#### Aim of the task:
Print every record below exactly as it stands, but leave out the pictures.
****************
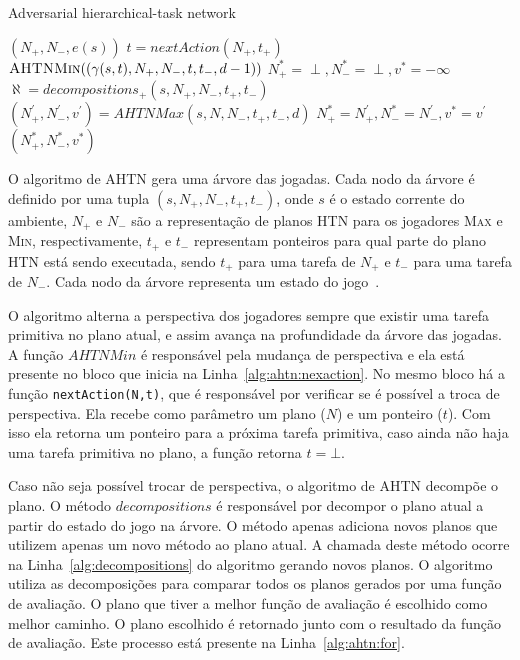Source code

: \begin{algorithm}
	\caption{Adversarial hierarchical-task network}
	\label{alg:ahtn}
	\begin{algorithmic}[1]		
		\label{alg:lin:firstLine}
		\State	\Return $(N_{+}, N_{-}, e(s))$
		\EndIf
		 \label{alg:ahtn:nexaction}
		\State $t = nextAction(N_{+}, t_{+})$ 
		\State \Return $\Call{AHTNMin}{(\gamma(s,t), N_{+}, N_{-}, t, t_{-}, d-1)}$ \label{alg:ahtn:troca}
		\EndIf
		\State $N_{+}^{*} = \perp, N_{-}^{*} = \perp, v^{*} = -\infty$
		\State $\aleph = decompositions_{+}(s, N_{+}, N_{-}, t_{+}, t_{-})$ \label{alg:decompositions}
		 \label{alg:ahtn:for}
		\State $(N^{'}_{+}, N^{'}_{-}, v^{'}) = AHTNMax(s, N, N_{-}, t_{+}, t_{-}, d)$
		\State $N_{+}^{*} = N^{'}_{+}, N_{-}^{*} = N^{'}_{-}, v^{*} = v^{'} $
		\EndIf
		\EndFor		
		\State \Return $(N_{+}^{*}, N_{-}^{*}, v^{*} )$
		\EndFunction
	\end{algorithmic}
\end{algorithm}

O algoritmo de AHTN gera uma árvore das jogadas. Cada nodo da árvore é definido por uma tupla $(s, N_{+}, N_{-}, t_{+}, t_{-})$, onde $s$ é o estado corrente do ambiente, $N_{+}$ e $N_{-}$ são a representação de planos HTN para os jogadores \textsc{Max} e \textsc{Min}, respectivamente, $t_{+}$ e $t_{-}$ representam ponteiros para qual parte do plano HTN está sendo executada, sendo $t_{+}$ para uma tarefa de $N_{+}$ e $t_{-}$ para uma tarefa de $N_{-}$. Cada nodo da árvore representa um estado do jogo~\cite{ontanon2015adversarial}.

O algoritmo alterna a perspectiva dos jogadores sempre que existir uma tarefa primitiva no plano atual, e assim avança na profundidade da árvore das jogadas. A função $AHTNMin$ é responsável pela mudança de perspectiva e ela está presente no bloco que inicia na Linha~\ref{alg:ahtn:nexaction}. No mesmo bloco há a função \texttt{nextAction(N,t)}, que é responsável por verificar se é possível a troca de perspectiva. Ela recebe como parâmetro um plano ($N$) e um ponteiro ($t$). Com isso ela retorna um ponteiro para a próxima tarefa primitiva, caso ainda não haja uma tarefa primitiva no plano, a função retorna $t = \bot$.

Caso não seja possível trocar de perspectiva, o algoritmo de AHTN decompõe o plano. O método $decompositions$ é responsável por decompor o plano atual a partir do estado do jogo na árvore. O método apenas adiciona novos planos que utilizem apenas um novo método ao plano atual. A chamada deste método ocorre na Linha~\ref{alg:decompositions} do algoritmo gerando novos planos.
O algoritmo utiliza as decomposições para comparar todos os planos gerados por uma função de avaliação. O plano que tiver a melhor função de avaliação é escolhido como melhor caminho. O plano escolhido é retornado junto com o resultado da função de avaliação. Este processo está presente na Linha~\ref{alg:ahtn:for}.

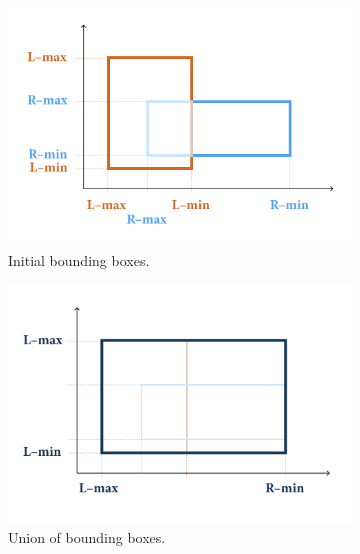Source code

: \documentclass[a4paper,11pt,oneside]{article}
\begin{document}
\begin{figure}[ht]
	\centering
     \begin{subfigure}[b]{0.4\textwidth}
         \centering
         \includegraphics[width=\linewidth]{section4/4.2/box-enclosure-initial.png}
         \caption{Initial bounding boxes.}
         \label{sec4.2:composite-box-base}
     \end{subfigure}
     \hfill
     \begin{subfigure}[b]{0.4\textwidth}
         \centering
         \includegraphics[width=\linewidth]{section4/4.2/box-enclosure-union.png}
         \caption{Union of bounding boxes.}
         \label{sec4.2:composite-box-union}
     \end{subfigure}
     \medskip
     \begin{subfigure}[b]{0.4\textwidth}
         \centering

\end{subfigure}
\end{figure}
\end{document}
****************
#### Answer to this problem:
Source code

: \begin{algorithm}
	\caption{Adversarial hierarchical-task network}
	\label{alg:ahtn}
	\begin{algorithmic}[1]		
		\label{alg:lin:firstLine}
		\State	\Return $(N_{+}, N_{-}, e(s))$
		\EndIf
		 \label{alg:ahtn:nexaction}
		\State $t = nextAction(N_{+}, t_{+})$ 
		\State \Return $\Call{AHTNMin}{(\gamma(s,t), N_{+}, N_{-}, t, t_{-}, d-1)}$ \label{alg:ahtn:troca}
		\EndIf
		\State $N_{+}^{*} = \perp, N_{-}^{*} = \perp, v^{*} = -\infty$
		\State $\aleph = decompositions_{+}(s, N_{+}, N_{-}, t_{+}, t_{-})$ \label{alg:decompositions}
		 \label{alg:ahtn:for}
		\State $(N^{'}_{+}, N^{'}_{-}, v^{'}) = AHTNMax(s, N, N_{-}, t_{+}, t_{-}, d)$
		\State $N_{+}^{*} = N^{'}_{+}, N_{-}^{*} = N^{'}_{-}, v^{*} = v^{'} $
		\EndIf
		\EndFor		
		\State \Return $(N_{+}^{*}, N_{-}^{*}, v^{*} )$
		\EndFunction
	\end{algorithmic}
\end{algorithm}

O algoritmo de AHTN gera uma árvore das jogadas. Cada nodo da árvore é definido por uma tupla $(s, N_{+}, N_{-}, t_{+}, t_{-})$, onde $s$ é o estado corrente do ambiente, $N_{+}$ e $N_{-}$ são a representação de planos HTN para os jogadores \textsc{Max} e \textsc{Min}, respectivamente, $t_{+}$ e $t_{-}$ representam ponteiros para qual parte do plano HTN está sendo executada, sendo $t_{+}$ para uma tarefa de $N_{+}$ e $t_{-}$ para uma tarefa de $N_{-}$. Cada nodo da árvore representa um estado do jogo~\cite{ontanon2015adversarial}.

O algoritmo alterna a perspectiva dos jogadores sempre que existir uma tarefa primitiva no plano atual, e assim avança na profundidade da árvore das jogadas. A função $AHTNMin$ é responsável pela mudança de perspectiva e ela está presente no bloco que inicia na Linha~\ref{alg:ahtn:nexaction}. No mesmo bloco há a função \texttt{nextAction(N,t)}, que é responsável por verificar se é possível a troca de perspectiva. Ela recebe como parâmetro um plano ($N$) e um ponteiro ($t$). Com isso ela retorna um ponteiro para a próxima tarefa primitiva, caso ainda não haja uma tarefa primitiva no plano, a função retorna $t = \bot$.

Caso não seja possível trocar de perspectiva, o algoritmo de AHTN decompõe o plano. O método $decompositions$ é responsável por decompor o plano atual a partir do estado do jogo na árvore. O método apenas adiciona novos planos que utilizem apenas um novo método ao plano atual. A chamada deste método ocorre na Linha~\ref{alg:decompositions} do algoritmo gerando novos planos.
O algoritmo utiliza as decomposições para comparar todos os planos gerados por uma função de avaliação. O plano que tiver a melhor função de avaliação é escolhido como melhor caminho. O plano escolhido é retornado junto com o resultado da função de avaliação. Este processo está presente na Linha~\ref{alg:ahtn:for}.

Source code

: \documentclass[a4paper,11pt,oneside]{article}
\begin{document}
\begin{figure}[ht]
	\centering
     \begin{subfigure}[b]{0.4\textwidth}
         \centering
         \includegraphics[width=\linewidth]{section4/4.2/box-enclosure-initial.png}
         \caption{Initial bounding boxes.}
         \label{sec4.2:composite-box-base}
     \end{subfigure}
     \hfill
     \begin{subfigure}[b]{0.4\textwidth}
         \centering
         \includegraphics[width=\linewidth]{section4/4.2/box-enclosure-union.png}
         \caption{Union of bounding boxes.}
         \label{sec4.2:composite-box-union}
     \end{subfigure}
     \medskip
     \begin{subfigure}[b]{0.4\textwidth}
         \centering

\end{subfigure}
\end{figure}
\end{document}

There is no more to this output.